Wednesday, May 23, 2007

The Trouble With Palm OS

Treo 755p Palm OS Smartphone - Image Credit: Brighthand (A.Wright)

The Trouble With Palm OS

The trouble isn’t that the operating system doesn’t work, or is reliable, or even that it isn’t even owned by the company that had originally developed it. The trouble with the Palm OS is that everyone knows that it is time to move on to an operating system that will take advantage of all that this new mobility world has to promise.

Phone, Camera/Imager, WiFi, Bluetooth, Digital Video, Physical World Connection & Hyperlink Applications, and More are functions better left to the next generation of operating system that ACCESS is busy developing with Linux. Microsoft has led the agenda in the mobility arena and it is now time for the Palm OS to become the Windows 95 of its world.

Excerpts from Computerworld Mobile & Wireless -

Treo 755p: The Palm OS goes out with a whimper, not a bang
The end of the Palm OS?

By James Turner – Freelance Writer For Computerworld - May 17, 2007

The Palm Pilot was the first wildly successful product that enabled us to walk around with a small computer in our pockets. Palm -- and the Palm OS -- has long since branched out into smart phones, and many reports claim the new Treo 755p, just released by Sprint Nextel Corp., will be the last hurrah for the aging Palm OS as Palm replaces it with Linux.

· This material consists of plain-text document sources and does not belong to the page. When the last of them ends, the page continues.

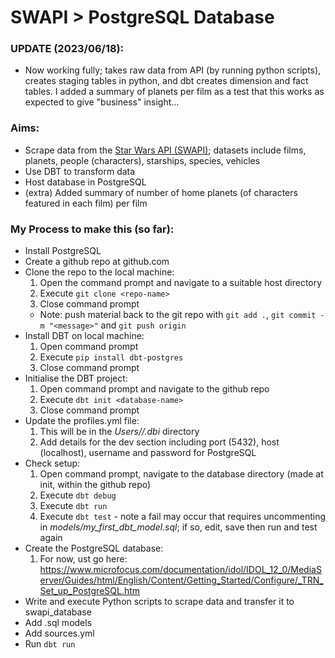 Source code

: # SWAPI > PostgreSQL Database

### UPDATE (2023/06/18):
- Now working fully; takes raw data from API (by running python scripts), creates staging tables in python, and dbt creates dimension and fact tables. I added a summary of planets per film as a test that this works as expected to give "business" insight...

### Aims: 
- Scrape data from the [Star Wars API (SWAPI)](https://swapi.dev/); datasets include films, planets, people (characters), starships, species, vehicles
- Use DBT to transform data
- Host database in PostgreSQL
- (extra) Added summary of number of home planets (of characters featured in each film) per film

### My Process to make this (so far):
- Install PostgreSQL
- Create a github repo at github.com
- Clone the repo to the local machine:
    1. Open the command prompt and navigate to a suitable host directory
    1. Execute `git clone <repo-name>`
    1. Close command prompt
    - Note: push material back to the git repo with `git add .`, `git commit -m "<message>"` and `git push origin`
- Install DBT on local machine:
    1. Open command prompt
    1. Execute `pip install dbt-postgres`
    1. Close command prompt
- Initialise the DBT project:
    1. Open command prompt and navigate to the github repo
    1. Execute `dbt init <database-name>`
    1. Close command prompt
- Update the profiles.yml file:
    1. This will be in the *Users/<pc-username>/.dbi* directory
    1. Add details for the dev section including port (5432), host (localhost), username and password for PostgreSQL
- Check setup:
    1. Open command prompt, navigate to the database directory (made at init, within the github repo)
    1. Execute `dbt debug`
    1. Execute `dbt run`
    1. Execute `dbt test` - note a fail may occur that requires uncommenting in *models/my_first_dbt_model.sql*; if so, edit, save then run and test again
- Create the PostgreSQL database:
    1. For now, ust go here: https://www.microfocus.com/documentation/idol/IDOL_12_0/MediaServer/Guides/html/English/Content/Getting_Started/Configure/_TRN_Set_up_PostgreSQL.htm
- Write and execute Python scripts to scrape data and transfer it to swapi_database
- Add .sql models
- Add sources.yml
- Run `dbt run`

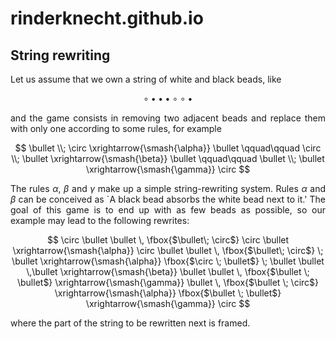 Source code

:# rinderknecht.github.io

<script type="text/javascript" id="MathJax-script" async
  src="https://cdn.jsdelivr.net/npm/mathjax@3/es5/tex-mml-chtml.js">
</script>

## String rewriting

<div style="text-align: justify; text-justify: inter-word;">
Let us assume that we own a string of white and black beads, like

$$
\circ \bullet \bullet \bullet \circ \circ \bullet
$$

and the game consists in removing two adjacent beads and replace them
with only one according to some rules, for example

$$
\bullet \\; \circ \xrightarrow{\smash{\alpha}} \bullet \qquad\qquad
\circ \\; \bullet \xrightarrow{\smash{\beta}} \bullet \qquad\qquad
\bullet \\; \bullet \xrightarrow{\smash{\gamma}} \circ
$$

The rules $\alpha$, $\beta$ and $\gamma$ make up a simple string-rewriting system. Rules $\alpha$ and $\beta$ can be conceived as `A black bead absorbs the white bead next to it.' The goal of this game is to end up with as few beads as possible, so our example may lead to the following rewrites:

$$
\circ \bullet \bullet \, \fbox{$\bullet\; \circ$} \circ \bullet
\xrightarrow{\smash{\alpha}} \circ \bullet \bullet \,
\fbox{$\bullet\; \circ$} \; \bullet \xrightarrow{\smash{\alpha}}
\fbox{$\circ \; \bullet$} \; \bullet \bullet \,\bullet
\xrightarrow{\smash{\beta}} \bullet \bullet \, \fbox{$\bullet \;
  \bullet$} \xrightarrow{\smash{\gamma}} \bullet \, \fbox{$\bullet
  \; \circ$} \xrightarrow{\smash{\alpha}} \fbox{$\bullet \;
  \bullet$} \xrightarrow{\smash{\gamma}} \circ
$$

where the part of the string to be rewritten next is framed.

</div>
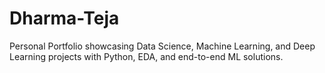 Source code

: # Dharma-Teja
Personal Portfolio showcasing Data Science, Machine Learning, and Deep Learning projects with Python, EDA, and end-to-end ML solutions.
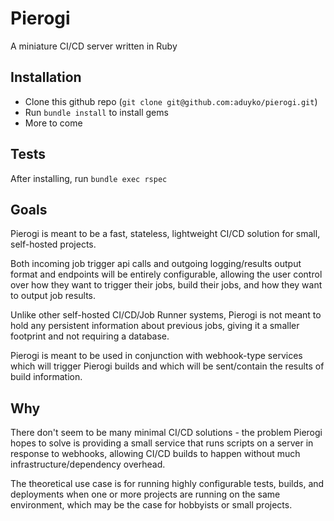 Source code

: # Pierogi
A miniature CI/CD server written in Ruby

## Installation
- Clone this github repo (`git clone git@github.com:aduyko/pierogi.git`)
- Run `bundle install` to install gems
- More to come

## Tests
After installing, run `bundle exec rspec`

## Goals
Pierogi is meant to be a fast, stateless, lightweight CI/CD solution for small, self-hosted projects.

Both incoming job trigger api calls and outgoing logging/results output format and endpoints will be entirely configurable, allowing the user control over how they want to trigger their jobs, build their jobs, and how they want to output job results.

Unlike other self-hosted CI/CD/Job Runner systems, Pierogi is not meant to hold any persistent information about previous jobs, giving it a smaller footprint and not requiring a database.

Pierogi is meant to be used in conjunction with webhook-type services which will trigger Pierogi builds and which will be sent/contain the results of build information.

## Why
There don't seem to be many minimal CI/CD solutions - the problem Pierogi hopes to solve is providing a small service that runs scripts on a server in response to webhooks, allowing CI/CD builds to happen without much infrastructure/dependency overhead.

The theoretical use case is for running highly configurable tests, builds, and deployments when one or more projects are running on the same environment, which may be the case for hobbyists or small projects.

There are many advantages to Palm in making this move. Perhaps the biggest is the fact that Palm can leverage that technology for the Treo and make available to users the many third-party applications written for Linux-based phones.

So the Treo 755p may well be the end of an era for a platform that once held near-monopolistic market share for mobile devices. Is the 755p a grand final moment for Palm OS?


Side-By-Side Older Treo 680, Treo 755p, and Nokia N95 - Image Credit: Brighthand (A.Wright)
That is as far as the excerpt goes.